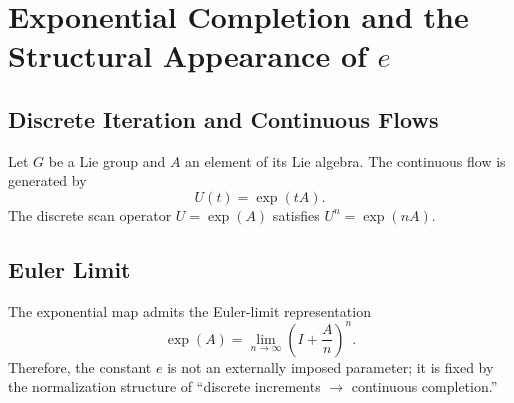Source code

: ﻿\section{Exponential Completion and the Structural Appearance of \texorpdfstring{$e$}{e}}

\subsection{Discrete Iteration and Continuous Flows}

Let $G$ be a Lie group and $A$ an element of its Lie algebra. The continuous flow is generated by
\[
U(t)=\exp(tA).
\]
The discrete scan operator $U=\exp(A)$ satisfies $U^n=\exp(nA)$.

\subsection{Euler Limit}

The exponential map admits the Euler-limit representation
\[
\exp(A)=\lim_{n\to\infty}\left(I+\frac{A}{n}\right)^n.
\]
Therefore, the constant $e$ is not an externally imposed parameter; it is fixed by the normalization structure of ``discrete increments $\to$ continuous completion.''
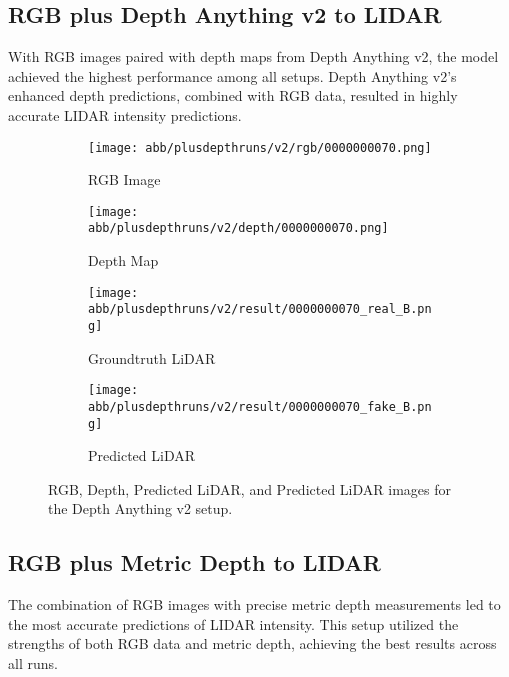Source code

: \subsection{RGB plus Depth Anything v2 to LIDAR}
With RGB images paired with depth maps from Depth Anything v2, the model achieved the highest performance among all setups. Depth Anything v2’s enhanced depth predictions, combined with RGB data, resulted in highly accurate LIDAR intensity predictions.
\begin{figure}[!ht]
	\centering
	\begin{subfigure}{0.4\textwidth}
		\centering
		\texttt{[image: abb/plusdepthruns/v2/rgb/0000000070.png]}
		\caption{RGB Image}
		\label{fig:v2_rgb}
	\end{subfigure}
	
	\vspace{1em} %
	
	\begin{subfigure}{0.4\textwidth}
		\centering
		\texttt{[image: abb/plusdepthruns/v2/depth/0000000070.png]}
		\caption{Depth Map}
		\label{fig:v2_depth}
	\end{subfigure}
	
	\vspace{1em} %
	
	\begin{subfigure}{0.25\textwidth}
		\centering
		\texttt{[image: abb/plusdepthruns/v2/result/0000000070\_real\_B.png]}
		\caption{Groundtruth LiDAR}
		\label{fig:v2_pred_lidar}
	\end{subfigure}
	\begin{subfigure}{0.25\textwidth}
		\centering
		\texttt{[image: abb/plusdepthruns/v2/result/0000000070\_fake\_B.png]}
		\caption{Predicted LiDAR}
		\label{fig:v2_fake_lidar}
	\end{subfigure}
	
	\caption{RGB, Depth, Predicted LiDAR, and Predicted LiDAR images for the Depth Anything v2 setup.}
	\label{fig:v2plusdepth}
\end{figure}
\subsection{RGB plus Metric Depth to LIDAR}

The combination of RGB images with precise metric depth measurements led to the most accurate predictions of LIDAR intensity. This setup utilized the strengths of both RGB data and metric depth, achieving the best results across all runs.

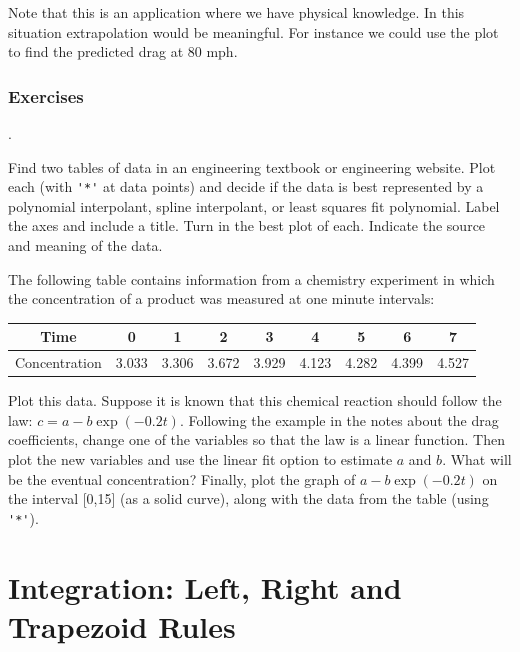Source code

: Note that this is an application where we have physical knowledge. In this
situation extrapolation would be meaningful. For instance we could use
the plot to find the predicted drag at 80 mph.


\newpage
\subsection*{Exercises}
\begin{list}
{.}{}


\item Find two tables of data in an engineering textbook or
  engineering website. Plot each (with \verb&'*'& at data points) and decide if the data is best
  represented by a polynomial interpolant, spline interpolant, or
  least squares fit polynomial.  Label the axes and include a title.
  Turn in the best plot of each.
  Indicate the source and meaning of the data.


\item
  The following table contains information from a chemistry experiment
  in which the concentration of a product was measured at one minute
  intervals:

  \begin{tabular}{c|cccccccc}
    Time & 0     & 1     & 2     & 3     & 4     & 5     & 6     & 7 \\
    \hline
    Concentration & 3.033 & 3.306 & 3.672 & 3.929 & 4.123 & 4.282 & 4.399 & 4.527
  \end{tabular}

  Plot this data. Suppose it is known that this chemical
  reaction should follow the law: $c = a - b \exp(-0.2 t)$. Following
  the example in the notes about the drag coefficients, change
  one of the variables so that the law is a linear function. Then
  plot the new variables and use the linear fit option to estimate
  $a$ and $b$. What will be the eventual concentration? Finally,
  plot the graph of $a - b \exp(-0.2 t)$ on the interval [0,15] (as a
  solid curve), along with the data from the table (using \verb&'*'&).
\end{list}




\chapter{Integration: Left, Right and Trapezoid Rules}
\label{sec:LRTrules}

· · · · ·

## WHAT THIS TASK INVOLVES
Apart from the pictures, all of the data must be duplicated exactly as shown above.

## WRITTEN SOLUTION
Source code

: ﻿\section{Exponential Completion and the Structural Appearance of \texorpdfstring{$e$}{e}}

\subsection{Discrete Iteration and Continuous Flows}

Let $G$ be a Lie group and $A$ an element of its Lie algebra. The continuous flow is generated by
\[
U(t)=\exp(tA).
\]
The discrete scan operator $U=\exp(A)$ satisfies $U^n=\exp(nA)$.

\subsection{Euler Limit}

The exponential map admits the Euler-limit representation
\[
\exp(A)=\lim_{n\to\infty}\left(I+\frac{A}{n}\right)^n.
\]
Therefore, the constant $e$ is not an externally imposed parameter; it is fixed by the normalization structure of ``discrete increments $\to$ continuous completion.''
Source code

: \subsection{RGB plus Depth Anything v2 to LIDAR}
With RGB images paired with depth maps from Depth Anything v2, the model achieved the highest performance among all setups. Depth Anything v2’s enhanced depth predictions, combined with RGB data, resulted in highly accurate LIDAR intensity predictions.
\begin{figure}[!ht]
	\centering
	\begin{subfigure}{0.4\textwidth}
		\centering
		\texttt{[image: abb/plusdepthruns/v2/rgb/0000000070.png]}
		\caption{RGB Image}
		\label{fig:v2_rgb}
	\end{subfigure}
	
	\vspace{1em} %
	
	\begin{subfigure}{0.4\textwidth}
		\centering
		\texttt{[image: abb/plusdepthruns/v2/depth/0000000070.png]}
		\caption{Depth Map}
		\label{fig:v2_depth}
	\end{subfigure}
	
	\vspace{1em} %
	
	\begin{subfigure}{0.25\textwidth}
		\centering
		\texttt{[image: abb/plusdepthruns/v2/result/0000000070\_real\_B.png]}
		\caption{Groundtruth LiDAR}
		\label{fig:v2_pred_lidar}
	\end{subfigure}
	\begin{subfigure}{0.25\textwidth}
		\centering
		\texttt{[image: abb/plusdepthruns/v2/result/0000000070\_fake\_B.png]}
		\caption{Predicted LiDAR}
		\label{fig:v2_fake_lidar}
	\end{subfigure}
	
	\caption{RGB, Depth, Predicted LiDAR, and Predicted LiDAR images for the Depth Anything v2 setup.}
	\label{fig:v2plusdepth}
\end{figure}
\subsection{RGB plus Metric Depth to LIDAR}

The combination of RGB images with precise metric depth measurements led to the most accurate predictions of LIDAR intensity. This setup utilized the strengths of both RGB data and metric depth, achieving the best results across all runs.

Source code

: Note that this is an application where we have physical knowledge. In this
situation extrapolation would be meaningful. For instance we could use
the plot to find the predicted drag at 80 mph.


\newpage
\subsection*{Exercises}
\begin{list}
{.}{}


\item Find two tables of data in an engineering textbook or
  engineering website. Plot each (with \verb&'*'& at data points) and decide if the data is best
  represented by a polynomial interpolant, spline interpolant, or
  least squares fit polynomial.  Label the axes and include a title.
  Turn in the best plot of each.
  Indicate the source and meaning of the data.


\item
  The following table contains information from a chemistry experiment
  in which the concentration of a product was measured at one minute
  intervals:

  \begin{tabular}{c|cccccccc}
    Time & 0     & 1     & 2     & 3     & 4     & 5     & 6     & 7 \\
    \hline
    Concentration & 3.033 & 3.306 & 3.672 & 3.929 & 4.123 & 4.282 & 4.399 & 4.527
  \end{tabular}

  Plot this data. Suppose it is known that this chemical
  reaction should follow the law: $c = a - b \exp(-0.2 t)$. Following
  the example in the notes about the drag coefficients, change
  one of the variables so that the law is a linear function. Then
  plot the new variables and use the linear fit option to estimate
  $a$ and $b$. What will be the eventual concentration? Finally,
  plot the graph of $a - b \exp(-0.2 t)$ on the interval [0,15] (as a
  solid curve), along with the data from the table (using \verb&'*'&).
\end{list}




\chapter{Integration: Left, Right and Trapezoid Rules}
\label{sec:LRTrules}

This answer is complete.